Wśród tej narady, oznajmiono pana de Vandenesse; książe wykrzyknął: — Oto wasz zbawca!
Pani Birotteau nie była obcą temu młodemu człowiekowi, który był u niej raz czy dwa razy w pogoni za owemi drobiazgami, często równie ważnemi jak wielkie rzeczy. Książe przedstawił instancje pana de La Billardière. Dowiadując się o nieszczęściu jakie dotknęło chrzestnego syna margrabiny d‘Uxlles, Vandenesse udał się natychmiast z panem de La Billardière do hrabiego de Fontaine, prosząc parnią Birotteau aby nań zaczekała. Hrabia de Fontaine był, jak La Billardière, przedstawicielem owej dzielnej prowincjonalnej szlachty, owych prawie nieznanych bohaterów Wandei.
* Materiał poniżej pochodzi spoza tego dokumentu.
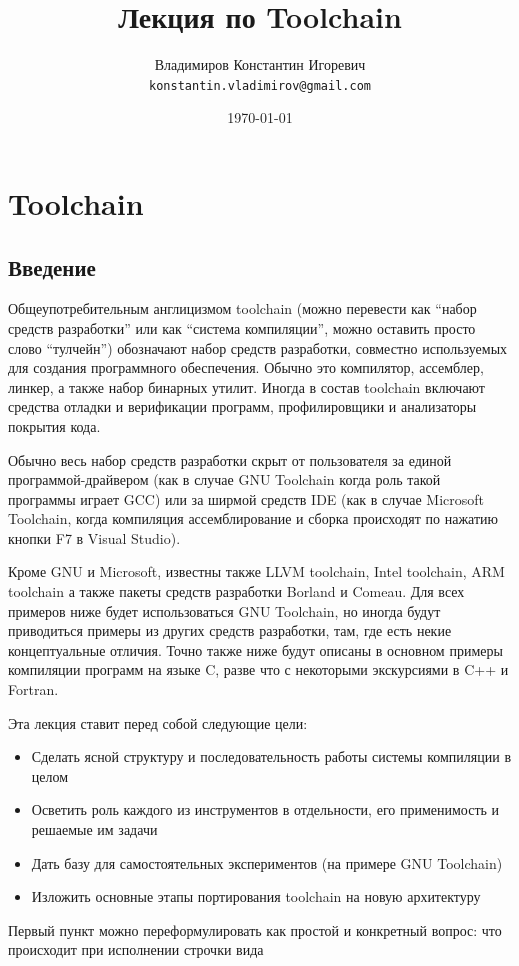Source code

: \documentclass[a4paper,12pt,oneside]{article}
\title{Лекция по Toolchain}
\author{
  Владимиров Константин Игоревич\\
  \texttt{konstantin.vladimirov@gmail.com}
}
\date{\today}
\begin{document}
\section{Toolchain}\label{Toolchain}

\subsection{Введение}\label{Introduction}

Общеупотребительным англицизмом toolchain (можно перевести как ``набор средств разработки'' или как ``система компиляции'', можно оставить просто слово ``тулчейн'') обозначают набор средств разработки, совместно используемых для создания программного обеспечения. Обычно это компилятор, ассемблер, линкер, а также набор бинарных утилит. Иногда в состав toolchain включают средства отладки и верификации программ, профилировщики и анализаторы покрытия кода.

Обычно весь набор средств разработки скрыт от пользователя за единой программой-драйвером (как в случае GNU Toolchain когда роль такой программы играет GCC) или за ширмой средств IDE (как в случае Microsoft Toolchain, когда компиляция ассемблирование и сборка происходят по нажатию кнопки F7 в Visual Studio).

Кроме GNU и Microsoft, известны также LLVM toolchain, Intel toolchain, ARM toolchain а также пакеты средств разработки Borland и Comeau. Для всех примеров ниже будет использоваться GNU Toolchain, но иногда будут приводиться примеры из других средств разработки, там, где есть некие концептуальные отличия. Точно также ниже будут описаны в основном примеры компиляции программ на языке C, разве что с некоторыми экскурсиями в C++ и Fortran.

Эта лекция ставит перед собой следующие цели:

\begin{itemize}
\item Сделать ясной структуру и последовательность работы системы компиляции в целом
\item Осветить роль каждого из инструментов в отдельности, его применимость и решаемые им задачи
\item Дать базу для самостоятельных экспериментов (на примере GNU Toolchain)
\item Изложить основные этапы портирования toolchain на новую архитектуру
\end{itemize}

Первый пункт можно переформулировать как простой и конкретный вопрос: что происходит при исполнении строчки вида
\end{document}
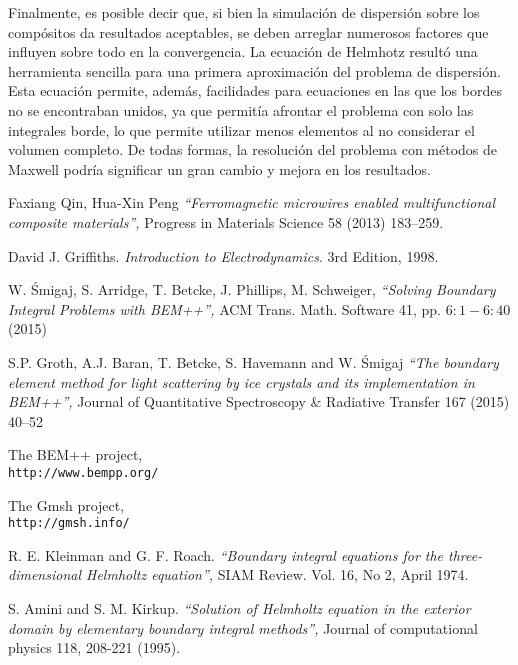 \documentclass[12pt,letterpaper]{report}
\numberwithin{equation}{section}
\begin{document}
Finalmente, es posible decir que, si bien la simulación de dispersión sobre los compósitos da resultados aceptables, se deben arreglar numerosos factores que influyen sobre todo en la convergencia. La ecuación de Helmhotz resultó una herramienta sencilla para una primera aproximación del problema de dispersión. Esta ecuación permite, además, facilidades para ecuaciones en las que los bordes no se encontraban unidos, ya que permitía afrontar el problema con solo las integrales borde, lo que permite utilizar menos elementos al no considerar el volumen completo. De todas formas, la resolución del problema con métodos de Maxwell podría significar un gran cambio y mejora en los resultados.
\pagebreak
{}%


\begin{thebibliography}{9}

	Faxiang Qin, Hua-Xin Peng
	\textit{``Ferromagnetic microwires enabled multifunctional composite materials'',} 
	Progress in Materials Science 58 (2013) 183–259.

	David J. Griffiths. 
	\textit{Introduction to Electrodynamics}. 
	3rd Edition, 1998.
	
	W. Śmigaj, S. Arridge, T. Betcke, J. Phillips, M. Schweiger, 
	\textit{``Solving Boundary Integral Problems with BEM++'',} 
	ACM Trans. Math. Software 41, pp. $6:1-6:40$ (2015)	
	
	S.P. Groth, A.J. Baran, T. Betcke, S. Havemann and W. Śmigaj
	\textit{``The boundary element method for light scattering by ice crystals and its implementation in BEM++'',} 
	Journal of Quantitative Spectroscopy \& Radiative Transfer 167 (2015) 40–52
	
	The BEM++ project,
	\\\texttt{http://www.bempp.org/}
	
	The Gmsh project,
	\\\texttt{http://gmsh.info/}		
	
	R. E. Kleinman and G. F. Roach. 
	\textit{``Boundary integral equations for the three-dimensional Helmholtz equation'',} 
	SIAM Review. Vol. 16, No 2, April 1974.
	
	S. Amini and S. M. Kirkup. 
	\textit{``Solution of Helmholtz equation in the exterior domain by elementary boundary integral methods'',} 
	Journal of computational physics 118, 208-221 (1995).	 	
	

\end{thebibliography}
\end{document}
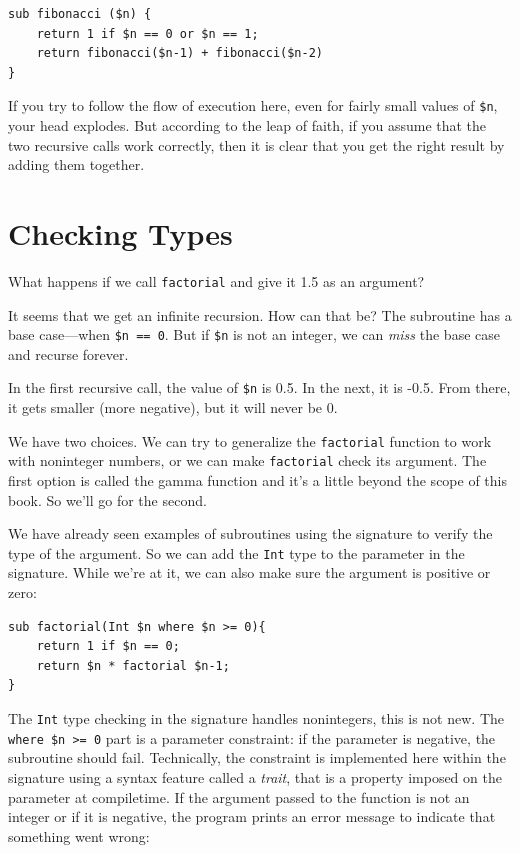 \begin{verbatim}
sub fibonacci ($n) {
    return 1 if $n == 0 or $n == 1;
    return fibonacci($n-1) + fibonacci($n-2)
}
\end{verbatim}
%
If you try to follow the flow of execution here, even for fairly
small values of \verb'$n', your head explodes.  But according to the
leap of faith, if you assume that the two recursive calls
work correctly, then it is clear that you get
the right result by adding them together.


\section{Checking Types}
\label{guardian}

What happens if we call {\tt factorial} and give it 1.5 as an argument?

It seems that we get an infinite recursion.  How can that be? 
The subroutine has a base case---when {\tt \$n == 0}.  But if {\tt \$n} 
is not an integer, we can {\em miss} the base case and recurse forever.

In the first recursive call, the value of {\tt \$n} is 0.5.
In the next, it is -0.5.  From there, it gets smaller
(more negative), but it will never be 0.

We have two choices.  We can try to generalize the {\tt factorial}
function to work with noninteger numbers, or we can make 
{\tt factorial} check its argument.  The first option is 
called the gamma function and it's a little beyond the scope 
of this book.  So we'll go for the second.

We have already seen examples of subroutines using the signature 
to verify the type of the argument. So we can add the {\tt Int} 
type to the parameter in the signature. While we're at it, 
we can also make sure the argument is positive or zero:

\begin{verbatim}
sub factorial(Int $n where $n >= 0){
    return 1 if $n == 0;
    return $n * factorial $n-1;
}
\end{verbatim}
%
The {\tt Int} type checking in the signature handles 
nonintegers, this is not new. The {\tt where \$n >= 0} 
part is a parameter constraint: if the parameter is negative, 
the subroutine should fail.  Technically, the constraint is 
implemented here within the signature using a syntax feature 
called a \emph{trait}, that is a property imposed on the 
parameter at compiletime. If the argument passed to the 
function is not an integer or if it is negative, the program prints
an error message to indicate that something went wrong:

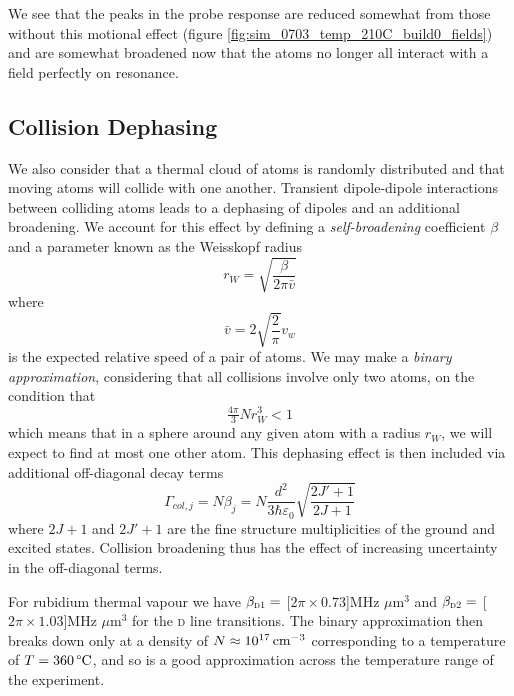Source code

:    We see that the peaks in the probe response are reduced somewhat from those
    without this motional effect (figure
    \ref{fig:sim_0703_temp_210C_build0_fields}) and are somewhat broadened now
    that the atoms no longer all interact with a field perfectly on resonance.

  \subsection{Collision Dephasing}

    We also consider that a thermal cloud of atoms is randomly distributed and
    that moving atoms will collide with one another. Transient dipole-dipole
    interactions between colliding atoms leads to a dephasing of dipoles and an
    additional broadening. We account for this effect by
    defining a \textit {self-broadening} coefficient $\beta$ and a parameter
    known as the Weisskopf radius\cite{Lewis1980}
    \begin{equation}\label{eqn:weisskopf}
      r_W = \sqrt{\frac{\beta}{2\pi \bar{v}}}
    \end{equation}
    where
    \begin{equation}\label{eqn:mean_vel}
    \bar{v} = 2 \sqrt{\frac{2}{\pi}} v_w
    \end{equation}
    is the expected relative speed of a pair of atoms. We may make a
    \textit{binary approximation}, considering that all collisions involve only
    two atoms, on the condition that\cite{thorne1999spectrophysics}
    \begin{equation}\label{eqn:weisskopf_cond}
      \tfrac{4\pi}{3}Nr_W^3 < 1
    \end{equation}
    which means that in a sphere around any given atom with a radius $r_W$, we
    will expect to find at most one other atom. This dephasing effect is then included via additional off-diagonal decay terms
    \begin{equation}\label{eqn:collision_broad}
      \Gamma_{col,j} = N \beta_j = 
        N \frac{d^2}{3 \hbar \varepsilon_0}\sqrt{\frac{2J'+1}{2J+1}}
    \end{equation}      
    where $2J + 1$ and $2J' + 1$ are the fine structure multiplicities of the
    ground and excited states.\cite{Weller2011, Lewis1980} Collision broadening
    thus has the effect of increasing uncertainty in the off-diagonal terms.

    For rubidium thermal vapour we have $\beta_{\textsc{d1}} = $
    \unit[$2\pi\times0.73$]{MHz $\mu$m$^3$}  and $\beta_{\textsc{d2}} = $
    \unit[$2\pi\times1.03$]{MHz $\mu$m$^3$} for the \textsc{d} line
    transitions.\cite{Weller2011} The binary approximation then breaks down only
    at a density of $N \approx \unit[10^{17}]{cm^{-3}}$ corresponding to a
    temperature of $T = \unit[360]{\textrm{\textdegree C}}$, and so is a good
    approximation across the temperature range of the experiment.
Birotteau nie był mu obcy, widywał go niegdyś w Królowej Róż. Ludzie, którzy przelali krew za sprawę królewską, zażywali w tej epoce przywilejów, które król trzymał w tajemnicy aby nie drażnić liberałów.
Pan de Fontaine, jeden z faworytów Ludwika XVIII, uchodził za człowieka posiadającego jego pełne zaufanie. Nietylko hrabia stanowczo przyrzekł posadę, ale udał się do księcia de Lenoncourt, wówczas na służbie, aby go prosić o chwilę audjencji na wieczór i wyjednać dla La Billardièra audjencję u Księcia-pana[1], który osobliwie lubił tego dawnego dyplomatę Wandei.
Tegoż wieczora, hrabia de Fontaine udał się z Tuilleryj do pani Birotteau, aby oznajmić że mąż jej, po ułożeniu się z wierzycielami, urzędownie otrzyma posadę z pensją półtrzecia tysiąca franków, w Kasie amortyzacyjnej, ile że wszystkie stanowiska w Domu Królewskim były w tym momencie obsadzone nadliczbową szlachtą, względem której dwór miał zobowiązania.
Sukces ten był tylko częścią zadań pani Birotteau. Biedna kobieta udała się na ulicę Św. Jezus, do Józefa Lebas. W czasie tej wyprawy, spotkała panią Roguin, w świetnym ekwipażu, widocznie jadącą za sprawunkami. Oczy jej i oczy pięknej rejentowej spot-
- ↑ Monsieur, tradycyjny tytuł brata królewskiego.